**WORK INSTRUCTION:** Below are the entries; give again exactly the lines from the one mentioning "in Trial balance.</span></span>" through the one mentioning "forrásdokumentum-keretet használó valamennyi", inclusive.

**GIVEN INFORMATION:**
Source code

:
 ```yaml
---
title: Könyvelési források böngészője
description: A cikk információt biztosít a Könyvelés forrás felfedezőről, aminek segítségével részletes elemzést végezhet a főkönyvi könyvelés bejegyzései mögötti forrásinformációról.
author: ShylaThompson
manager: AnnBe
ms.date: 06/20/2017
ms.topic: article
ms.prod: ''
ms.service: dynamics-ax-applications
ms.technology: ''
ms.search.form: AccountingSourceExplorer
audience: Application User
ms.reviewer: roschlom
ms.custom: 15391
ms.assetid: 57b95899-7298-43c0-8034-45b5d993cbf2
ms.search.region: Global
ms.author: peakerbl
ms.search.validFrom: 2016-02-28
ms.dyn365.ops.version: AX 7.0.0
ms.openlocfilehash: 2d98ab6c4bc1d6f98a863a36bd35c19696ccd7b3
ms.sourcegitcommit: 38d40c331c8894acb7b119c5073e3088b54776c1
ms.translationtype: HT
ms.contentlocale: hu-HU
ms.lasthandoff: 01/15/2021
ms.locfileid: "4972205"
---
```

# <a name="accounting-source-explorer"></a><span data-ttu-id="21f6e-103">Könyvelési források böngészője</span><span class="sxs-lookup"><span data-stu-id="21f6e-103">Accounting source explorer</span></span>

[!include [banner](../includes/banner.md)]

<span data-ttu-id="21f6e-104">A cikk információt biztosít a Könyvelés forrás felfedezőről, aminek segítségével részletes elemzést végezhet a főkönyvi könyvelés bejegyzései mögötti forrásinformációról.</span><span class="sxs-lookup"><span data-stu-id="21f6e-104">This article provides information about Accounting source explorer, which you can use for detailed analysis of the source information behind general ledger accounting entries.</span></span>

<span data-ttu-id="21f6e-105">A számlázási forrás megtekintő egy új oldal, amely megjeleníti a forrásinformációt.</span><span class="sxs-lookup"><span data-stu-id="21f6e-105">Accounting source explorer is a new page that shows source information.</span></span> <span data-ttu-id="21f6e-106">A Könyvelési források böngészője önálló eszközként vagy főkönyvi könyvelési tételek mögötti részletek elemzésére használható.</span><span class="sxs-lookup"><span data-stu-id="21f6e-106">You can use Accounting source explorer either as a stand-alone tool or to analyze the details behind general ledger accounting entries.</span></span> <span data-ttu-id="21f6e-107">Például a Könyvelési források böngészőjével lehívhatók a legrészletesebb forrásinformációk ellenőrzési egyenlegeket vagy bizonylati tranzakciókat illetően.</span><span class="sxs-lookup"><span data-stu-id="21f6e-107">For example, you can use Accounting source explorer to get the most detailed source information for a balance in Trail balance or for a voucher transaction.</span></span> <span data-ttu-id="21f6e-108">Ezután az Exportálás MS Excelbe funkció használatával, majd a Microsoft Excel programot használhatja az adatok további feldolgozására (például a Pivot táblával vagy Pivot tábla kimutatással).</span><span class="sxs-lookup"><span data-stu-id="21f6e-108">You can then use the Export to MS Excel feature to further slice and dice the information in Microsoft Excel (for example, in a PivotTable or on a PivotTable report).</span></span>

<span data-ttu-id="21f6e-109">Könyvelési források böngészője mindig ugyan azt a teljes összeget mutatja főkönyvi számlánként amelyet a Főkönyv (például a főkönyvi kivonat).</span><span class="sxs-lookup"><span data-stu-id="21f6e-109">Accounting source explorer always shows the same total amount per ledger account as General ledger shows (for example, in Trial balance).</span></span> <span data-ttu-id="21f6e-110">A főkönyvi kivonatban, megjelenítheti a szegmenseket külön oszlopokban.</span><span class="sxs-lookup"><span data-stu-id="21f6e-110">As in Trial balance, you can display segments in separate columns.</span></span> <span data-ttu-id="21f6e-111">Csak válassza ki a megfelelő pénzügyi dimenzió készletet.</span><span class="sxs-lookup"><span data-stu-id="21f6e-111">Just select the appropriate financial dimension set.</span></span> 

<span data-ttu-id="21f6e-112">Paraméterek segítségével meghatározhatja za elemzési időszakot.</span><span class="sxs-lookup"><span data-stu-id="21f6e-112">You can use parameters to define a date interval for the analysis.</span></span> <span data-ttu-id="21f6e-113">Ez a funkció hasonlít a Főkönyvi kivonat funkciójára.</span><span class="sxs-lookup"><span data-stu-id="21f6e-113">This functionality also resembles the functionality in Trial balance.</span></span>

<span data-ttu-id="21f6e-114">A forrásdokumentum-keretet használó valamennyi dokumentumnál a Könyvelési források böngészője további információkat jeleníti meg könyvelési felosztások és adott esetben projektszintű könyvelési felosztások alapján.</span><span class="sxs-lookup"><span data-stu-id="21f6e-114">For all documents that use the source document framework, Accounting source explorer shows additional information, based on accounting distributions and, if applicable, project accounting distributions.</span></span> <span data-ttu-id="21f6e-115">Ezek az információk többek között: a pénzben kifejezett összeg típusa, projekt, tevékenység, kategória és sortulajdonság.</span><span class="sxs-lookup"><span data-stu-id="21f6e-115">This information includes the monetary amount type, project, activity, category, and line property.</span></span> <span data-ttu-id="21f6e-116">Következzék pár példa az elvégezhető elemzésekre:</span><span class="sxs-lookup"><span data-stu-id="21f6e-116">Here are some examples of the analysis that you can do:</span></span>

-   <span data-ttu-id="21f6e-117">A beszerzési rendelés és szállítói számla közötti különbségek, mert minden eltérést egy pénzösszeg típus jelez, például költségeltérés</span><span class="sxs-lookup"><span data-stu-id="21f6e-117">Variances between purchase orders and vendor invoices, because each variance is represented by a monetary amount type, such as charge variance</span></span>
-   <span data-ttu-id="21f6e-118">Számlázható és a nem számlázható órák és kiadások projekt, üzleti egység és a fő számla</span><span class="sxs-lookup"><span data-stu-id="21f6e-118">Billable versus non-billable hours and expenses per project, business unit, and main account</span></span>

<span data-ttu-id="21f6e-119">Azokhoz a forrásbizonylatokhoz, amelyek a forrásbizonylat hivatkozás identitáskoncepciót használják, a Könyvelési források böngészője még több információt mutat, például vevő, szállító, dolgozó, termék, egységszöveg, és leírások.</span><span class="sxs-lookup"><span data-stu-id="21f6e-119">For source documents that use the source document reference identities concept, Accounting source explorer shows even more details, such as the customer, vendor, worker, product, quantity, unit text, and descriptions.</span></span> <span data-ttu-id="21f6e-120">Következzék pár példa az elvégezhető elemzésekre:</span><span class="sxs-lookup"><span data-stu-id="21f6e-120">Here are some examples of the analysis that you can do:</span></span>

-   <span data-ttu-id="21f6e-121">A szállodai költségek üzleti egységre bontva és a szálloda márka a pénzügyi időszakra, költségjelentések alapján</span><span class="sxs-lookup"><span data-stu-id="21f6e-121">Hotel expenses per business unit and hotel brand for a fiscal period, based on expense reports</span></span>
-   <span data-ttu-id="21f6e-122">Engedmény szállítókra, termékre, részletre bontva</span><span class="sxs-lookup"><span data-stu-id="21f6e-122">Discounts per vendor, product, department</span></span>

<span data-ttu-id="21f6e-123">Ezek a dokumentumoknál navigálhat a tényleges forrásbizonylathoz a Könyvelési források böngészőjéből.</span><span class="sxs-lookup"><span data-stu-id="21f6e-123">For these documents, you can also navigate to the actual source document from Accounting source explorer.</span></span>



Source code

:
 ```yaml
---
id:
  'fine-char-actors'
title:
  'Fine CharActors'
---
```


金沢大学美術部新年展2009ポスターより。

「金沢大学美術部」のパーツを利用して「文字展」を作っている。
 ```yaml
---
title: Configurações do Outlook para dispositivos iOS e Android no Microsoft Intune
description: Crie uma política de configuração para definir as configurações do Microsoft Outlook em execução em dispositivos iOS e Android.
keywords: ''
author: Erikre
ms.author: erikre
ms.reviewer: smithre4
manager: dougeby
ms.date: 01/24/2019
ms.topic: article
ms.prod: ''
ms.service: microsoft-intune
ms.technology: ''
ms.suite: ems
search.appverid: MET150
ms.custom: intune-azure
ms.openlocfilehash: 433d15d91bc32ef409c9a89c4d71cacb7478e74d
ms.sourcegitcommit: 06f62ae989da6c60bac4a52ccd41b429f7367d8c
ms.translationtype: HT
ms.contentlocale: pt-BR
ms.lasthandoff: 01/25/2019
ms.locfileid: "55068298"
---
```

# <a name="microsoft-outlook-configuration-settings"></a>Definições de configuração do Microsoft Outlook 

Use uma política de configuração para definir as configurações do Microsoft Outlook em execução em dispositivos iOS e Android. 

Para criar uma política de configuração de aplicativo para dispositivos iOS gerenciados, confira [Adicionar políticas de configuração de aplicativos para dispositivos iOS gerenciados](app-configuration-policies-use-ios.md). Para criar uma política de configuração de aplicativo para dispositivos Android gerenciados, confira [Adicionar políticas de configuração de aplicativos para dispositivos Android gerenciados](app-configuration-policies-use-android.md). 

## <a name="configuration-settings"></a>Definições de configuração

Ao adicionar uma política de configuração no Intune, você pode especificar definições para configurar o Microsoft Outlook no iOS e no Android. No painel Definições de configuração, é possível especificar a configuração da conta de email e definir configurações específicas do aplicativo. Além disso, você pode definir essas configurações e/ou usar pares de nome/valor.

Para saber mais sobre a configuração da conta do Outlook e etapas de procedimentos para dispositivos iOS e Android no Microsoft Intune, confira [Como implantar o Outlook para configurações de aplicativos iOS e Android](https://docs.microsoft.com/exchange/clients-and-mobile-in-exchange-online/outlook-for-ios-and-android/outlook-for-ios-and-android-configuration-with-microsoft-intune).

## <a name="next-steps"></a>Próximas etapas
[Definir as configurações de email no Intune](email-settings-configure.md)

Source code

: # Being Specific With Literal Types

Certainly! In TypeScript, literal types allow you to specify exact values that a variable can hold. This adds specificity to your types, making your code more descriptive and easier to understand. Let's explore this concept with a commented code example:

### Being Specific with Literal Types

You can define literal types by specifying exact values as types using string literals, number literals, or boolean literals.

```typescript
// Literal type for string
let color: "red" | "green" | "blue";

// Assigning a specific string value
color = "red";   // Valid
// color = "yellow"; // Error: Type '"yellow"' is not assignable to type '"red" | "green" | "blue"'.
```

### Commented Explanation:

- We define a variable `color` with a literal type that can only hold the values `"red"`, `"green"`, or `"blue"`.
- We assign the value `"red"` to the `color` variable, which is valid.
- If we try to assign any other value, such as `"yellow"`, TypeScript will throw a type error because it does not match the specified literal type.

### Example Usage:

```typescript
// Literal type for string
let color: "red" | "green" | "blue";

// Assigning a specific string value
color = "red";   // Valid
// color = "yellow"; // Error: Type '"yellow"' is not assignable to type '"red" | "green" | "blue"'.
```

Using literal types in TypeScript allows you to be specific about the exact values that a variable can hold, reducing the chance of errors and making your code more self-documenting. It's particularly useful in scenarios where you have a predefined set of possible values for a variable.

**COMPLETED TASK:**
<span data-ttu-id="21f6e-112">Paraméterek segítségével meghatározhatja za elemzési időszakot.</span><span class="sxs-lookup"><span data-stu-id="21f6e-112">You can use parameters to define a date interval for the analysis.</span></span> <span data-ttu-id="21f6e-113">Ez a funkció hasonlít a Főkönyvi kivonat funkciójára.</span><span class="sxs-lookup"><span data-stu-id="21f6e-113">This functionality also resembles the functionality in Trial balance.</span></span>

<span data-ttu-id="21f6e-114">A forrásdokumentum-keretet használó valamennyi dokumentumnál a Könyvelési források böngészője további információkat jeleníti meg könyvelési felosztások és adott esetben projektszintű könyvelési felosztások alapján.</span><span class="sxs-lookup"><span data-stu-id="21f6e-114">For all documents that use the source document framework, Accounting source explorer shows additional information, based on accounting distributions and, if applicable, project accounting distributions.</span></span> <span data-ttu-id="21f6e-115">Ezek az információk többek között: a pénzben kifejezett összeg típusa, projekt, tevékenység, kategória és sortulajdonság.</span><span class="sxs-lookup"><span data-stu-id="21f6e-115">This information includes the monetary amount type, project, activity, category, and line property.</span></span> <span data-ttu-id="21f6e-116">Következzék pár példa az elvégezhető elemzésekre:</span><span class="sxs-lookup"><span data-stu-id="21f6e-116">Here are some examples of the analysis that you can do:</span></span>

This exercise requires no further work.